For some reason he did not think that Bush was a member of a clan. The boy seemed too . . . independent, was that the word? Or was it unprotected? But the mention of a sister and another girl was a glimpse into his life. A kind of offering.
“So, uh, you look after them, do you? Your sister and the other girl?”
“Kind of. Mostly they look after each other.”
“Right.” Not knowing what to say next, Faustino dropped his cigarette butt and ground it under his foot.
“Time to go,” Bush observed. “Things to meet, people to do.”
Faustino smiled. “Yeah. You could say that.”

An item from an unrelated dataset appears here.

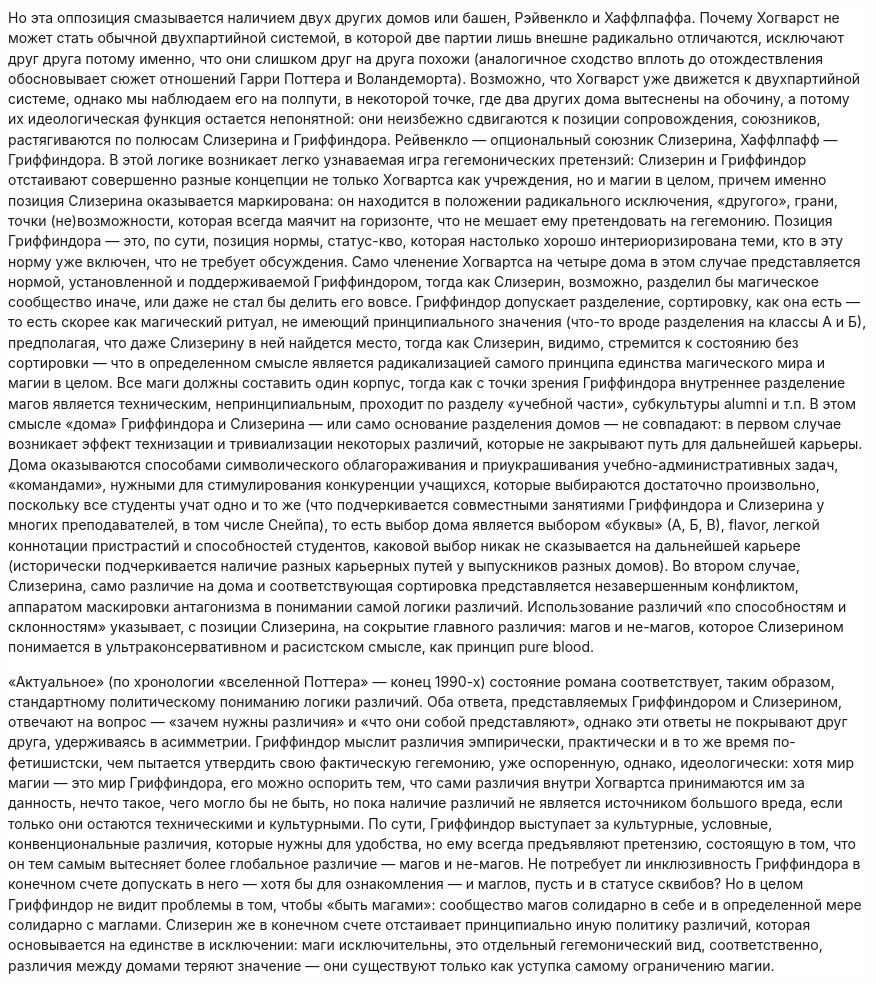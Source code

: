 Но эта оппозиция смазывается наличием двух других домов или башен, Рэйвенкло и Хаффлпаффа. Почему Хогварст не может стать обычной двухпартийной системой, в которой две партии лишь внешне радикально отличаются, исключают друг друга потому именно, что они слишком друг на друга похожи (аналогичное сходство вплоть до отождествления обосновывает сюжет отношений Гарри Поттера и Воландеморта). Возможно, что Хогварст уже движется к двухпартийной системе, однако мы наблюдаем его на полпути, в некоторой точке, где два других дома вытеснены на обочину, а потому их идеологическая функция остается непонятной: они неизбежно сдвигаются к позиции сопровождения, союзников, растягиваются по полюсам Слизерина и Гриффиндора. Рейвенкло — опциональный союзник Слизерина, Хаффлпафф — Гриффиндора. В этой логике возникает легко узнаваемая игра гегемонических претензий: Слизерин и Гриффиндор отстаивают совершенно разные концепции не только Хогвартса как учреждения, но и магии в целом, причем именно позиция Слизерина оказывается маркирована: он находится в положении радикального исключения, «другого», грани, точки (не)возможности, которая всегда маячит на горизонте, что не мешает ему претендовать на гегемонию. Позиция Гриффиндора — это, по сути, позиция нормы, статус-кво, которая настолько хорошо интериоризирована теми, кто в эту норму уже включен, что не требует обсуждения. Само членение Хогвартса на четыре дома в этом случае представляется нормой, установленной и поддерживаемой Гриффиндором, тогда как Слизерин, возможно, разделил бы магическое сообщество иначе, или даже не стал бы делить его вовсе. Гриффиндор допускает разделение, сортировку, как она есть — то есть скорее как магический ритуал, не имеющий принципиального значения (что-то вроде разделения на классы А и Б), предполагая, что даже Слизерину в ней найдется место, тогда как Слизерин, видимо, стремится к состоянию без сортировки — что в определенном смысле является радикализацией самого принципа единства магического мира и магии в целом. Все маги должны составить один корпус, тогда как с точки зрения Гриффиндора внутреннее разделение магов является техническим, непринципиальным, проходит по разделу «учебной части», субкультуры alumni и т.п. В этом смысле «дома» Гриффиндора и Слизерина — или само основание разделения домов — не совпадают: в первом случае возникает эффект технизации и тривиализации некоторых различий, которые не закрывают путь для дальнейшей карьеры. Дома оказываются способами символического облагораживания и приукрашивания учебно-административных задач, «командами», нужными для стимулирования конкуренции учащихся, которые выбираются достаточно произвольно, поскольку все студенты учат одно и то же (что подчеркивается совместными занятиями Гриффиндора и Слизерина у многих преподавателей, в том числе Снейпа), то есть выбор дома является выбором «буквы» (А, Б, В), flavor, легкой коннотации пристрастий и способностей студентов, каковой выбор никак не сказывается на дальнейшей карьере (исторически подчеркивается наличие разных карьерных путей у выпускников разных домов). Во втором случае, Слизерина, само различие на дома и соответствующая сортировка представляется незавершенным конфликтом, аппаратом маскировки антагонизма в понимании самой логики различий. Использование различий «по способностям и склонностям» указывает, с позиции Слизерина, на сокрытие главного различия: магов и не-магов, которое Слизерином понимается в ультраконсервативном и расистском смысле, как принцип pure blood.

«Актуальное» (по хронологии «вселенной Поттера» — конец 1990-х) состояние романа соответствует, таким образом, стандартному политическому пониманию логики различий. Оба ответа, представляемых Гриффиндором и Слизерином, отвечают на вопрос — «зачем нужны различия» и «что они собой представляют», однако эти ответы не покрывают друг друга, удерживаясь в асимметрии. Гриффиндор мыслит различия эмпирически, практически и в то же время по-фетишистски, чем пытается утвердить свою фактическую гегемонию, уже оспоренную, однако, идеологически: хотя мир магии — это мир Гриффиндора, его можно оспорить тем, что сами различия внутри Хогвартса принимаются им за данность, нечто такое, чего могло бы не быть, но пока наличие различий не является источником большого вреда, если только они остаются техническими и культурными. По сути, Гриффиндор выступает за культурные, условные, конвенциональные различия, которые нужны для удобства, но ему всегда предъявляют претензию, состоящую в том, что он тем самым вытесняет более глобальное различие — магов и не-магов. Не потребует ли инклюзивность Гриффиндора в конечном счете допускать в него — хотя бы для ознакомления — и маглов, пусть и в статусе сквибов? Но в целом Гриффиндор не видит проблемы в том, чтобы «быть магами»: сообщество магов солидарно в себе и в определенной мере солидарно с маглами. Слизерин же в конечном счете отстаивает принципиально иную политику различий, которая основывается на единстве в исключении: маги исключительны, это отдельный гегемонический вид, соответственно, различия между домами теряют значение — они существуют только как уступка самому ограничению магии.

Bush’s skin looked grayish and puckered. Faustino realized that the boy’s restlessness, his fidgeting, was a way of concealing the fact that he was shivering. He reached into his inside jacket pocket and took out his wallet. He found a twenty, folded it lengthwise, and held it out. Bush looked at it but didn’t move.
“Take it. Buy yourself a sweatshirt or a hoodie or something, okay? Something warm.”
Bush pulled his gaze from the bank note and glanced toward the avenue. A woman walking to her car grimaced and turned her face away.
“Bush?”
“You wan’ me to get in your car with you?”
“What?”
The boy looked back at Faustino but did not meet his eyes. “For the twenny. You wan’ me to come to your car with you?”
It took perhaps three seconds for Faustino to understand the question; then his hurt was so deep, so shocking, that before he could think of anything to say, he had already hit the boy. The slap made a wet sound that was audible above the noise of the traffic; Faustino’s hand registered the shape of teeth through the flesh of the boy’s cheek.
Bush stumbled backward. He dropped the plastic bucket, made as if to retrieve it but did not; the wind tumbled it away. Then he was gone, running awkwardly, an erratic shadow in front of the oncoming headlights. The fallen twenty-dollar bill was plucked up by invisible fingers, dangled briefly above Faustino’s head, and then thrown into the slipstream of the hurtling cars. The cry of pain that seemed to linger in the air was not the boy’s. It was Faustino’s.